• **TASK OBJECTIVE**: Keep only the lines of the material below that contain the word "Value". Copy those lines.

• **EXERCISE INPUT**:
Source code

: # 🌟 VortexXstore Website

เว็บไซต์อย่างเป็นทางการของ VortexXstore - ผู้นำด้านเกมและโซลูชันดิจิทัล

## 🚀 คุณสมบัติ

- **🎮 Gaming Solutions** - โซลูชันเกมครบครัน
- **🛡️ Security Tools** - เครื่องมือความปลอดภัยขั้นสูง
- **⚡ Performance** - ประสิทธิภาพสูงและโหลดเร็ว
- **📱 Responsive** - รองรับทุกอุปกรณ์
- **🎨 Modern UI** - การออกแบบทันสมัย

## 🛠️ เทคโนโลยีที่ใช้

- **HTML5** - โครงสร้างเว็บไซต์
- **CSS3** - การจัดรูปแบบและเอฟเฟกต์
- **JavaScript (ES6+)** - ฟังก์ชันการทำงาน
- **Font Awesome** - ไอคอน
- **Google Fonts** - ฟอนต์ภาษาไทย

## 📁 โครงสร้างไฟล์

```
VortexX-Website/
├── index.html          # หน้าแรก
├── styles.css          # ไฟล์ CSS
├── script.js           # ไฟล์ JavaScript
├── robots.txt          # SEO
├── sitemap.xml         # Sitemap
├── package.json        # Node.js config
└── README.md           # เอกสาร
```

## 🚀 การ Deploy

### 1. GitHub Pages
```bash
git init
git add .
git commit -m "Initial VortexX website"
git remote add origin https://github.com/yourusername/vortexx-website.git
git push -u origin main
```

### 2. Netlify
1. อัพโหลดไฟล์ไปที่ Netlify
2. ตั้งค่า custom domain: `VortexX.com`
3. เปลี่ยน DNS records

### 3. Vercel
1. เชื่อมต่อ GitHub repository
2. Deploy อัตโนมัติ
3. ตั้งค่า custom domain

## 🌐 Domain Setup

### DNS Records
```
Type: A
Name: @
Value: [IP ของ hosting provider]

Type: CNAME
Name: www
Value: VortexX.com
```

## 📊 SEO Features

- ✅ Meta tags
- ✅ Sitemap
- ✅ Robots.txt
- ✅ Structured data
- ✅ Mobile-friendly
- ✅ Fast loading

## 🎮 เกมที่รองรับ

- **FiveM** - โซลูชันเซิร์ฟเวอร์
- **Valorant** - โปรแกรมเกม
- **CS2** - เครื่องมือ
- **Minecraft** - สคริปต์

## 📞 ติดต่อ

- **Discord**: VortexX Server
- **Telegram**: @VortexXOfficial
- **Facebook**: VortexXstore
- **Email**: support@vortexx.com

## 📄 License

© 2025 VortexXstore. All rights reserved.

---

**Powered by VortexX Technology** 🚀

• **WRITTEN REPLY**:
Value: [IP ของ hosting provider]
Value: VortexX.com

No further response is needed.